» **Available data**:
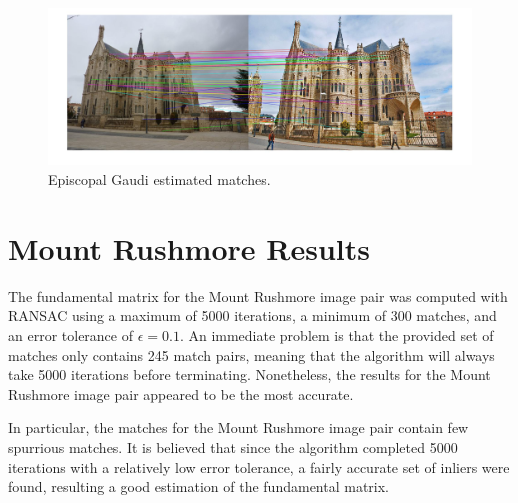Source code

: \documentclass{article}
\begin{document}
\begin{center}
\begin{figure}[H]
			\includegraphics[scale = 0.2125]{episcopal_gaudi_estimated_matches.jpg}
\caption{Episcopal Gaudi estimated matches.}
\end{figure}
\end{center}




		\section{Mount Rushmore Results}

The fundamental matrix for the Mount Rushmore image pair was computed with RANSAC using a maximum of 5000 iterations, a minimum of 300 matches, and an error tolerance of $\epsilon = 0.1$. An immediate problem is that the provided set of matches only contains 245 match pairs, meaning that the algorithm will always take 5000 iterations before terminating. Nonetheless, the results for the Mount Rushmore image pair appeared to be the most accurate.

In particular, the matches for the Mount Rushmore image pair contain few spurrious matches. It is believed that since the algorithm completed 5000 iterations with a relatively low error tolerance, a fairly accurate set of inliers were found, resulting a good estimation of the fundamental matrix.
\end{document}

» **Work instruction**:
Which lines in the data above hold the word "begin"? Return each of them.

» **Reply to the task**:
\begin{document}
\begin{center}
\begin{figure}[H]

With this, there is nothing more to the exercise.